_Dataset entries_
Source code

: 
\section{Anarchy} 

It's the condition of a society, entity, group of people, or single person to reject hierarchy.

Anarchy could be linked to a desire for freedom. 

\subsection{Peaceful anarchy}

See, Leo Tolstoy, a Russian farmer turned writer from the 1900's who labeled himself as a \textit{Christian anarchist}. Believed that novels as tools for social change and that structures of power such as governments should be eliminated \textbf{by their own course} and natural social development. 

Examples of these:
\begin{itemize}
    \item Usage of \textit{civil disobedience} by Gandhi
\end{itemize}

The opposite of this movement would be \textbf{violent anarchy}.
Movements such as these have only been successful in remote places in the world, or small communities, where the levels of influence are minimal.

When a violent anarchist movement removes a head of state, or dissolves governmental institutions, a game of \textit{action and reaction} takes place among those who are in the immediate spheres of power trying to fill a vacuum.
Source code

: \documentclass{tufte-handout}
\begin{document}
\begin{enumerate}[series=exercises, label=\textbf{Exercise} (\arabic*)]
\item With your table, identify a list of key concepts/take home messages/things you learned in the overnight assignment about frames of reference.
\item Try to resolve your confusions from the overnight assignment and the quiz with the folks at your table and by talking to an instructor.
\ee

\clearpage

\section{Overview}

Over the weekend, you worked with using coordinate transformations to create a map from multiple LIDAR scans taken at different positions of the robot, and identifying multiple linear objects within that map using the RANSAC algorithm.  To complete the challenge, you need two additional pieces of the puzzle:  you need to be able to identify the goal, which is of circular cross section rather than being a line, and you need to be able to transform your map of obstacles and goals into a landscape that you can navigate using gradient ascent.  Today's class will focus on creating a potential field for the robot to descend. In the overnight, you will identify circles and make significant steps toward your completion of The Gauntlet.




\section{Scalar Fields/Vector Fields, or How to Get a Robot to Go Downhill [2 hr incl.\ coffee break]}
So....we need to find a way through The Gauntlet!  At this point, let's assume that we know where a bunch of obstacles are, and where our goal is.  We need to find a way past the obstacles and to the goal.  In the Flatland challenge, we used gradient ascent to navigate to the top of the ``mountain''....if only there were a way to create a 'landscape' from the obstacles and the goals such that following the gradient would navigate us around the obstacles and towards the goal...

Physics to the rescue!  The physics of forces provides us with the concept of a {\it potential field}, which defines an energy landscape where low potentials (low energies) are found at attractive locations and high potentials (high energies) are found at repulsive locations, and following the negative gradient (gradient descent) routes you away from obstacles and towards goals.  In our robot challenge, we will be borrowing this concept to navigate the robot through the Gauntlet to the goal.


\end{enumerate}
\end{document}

_TASK OBJECTIVE_
From the entries, give the number of lines where the string "textit" is found, and nothing else.

_EXERCISE ANSWER_
3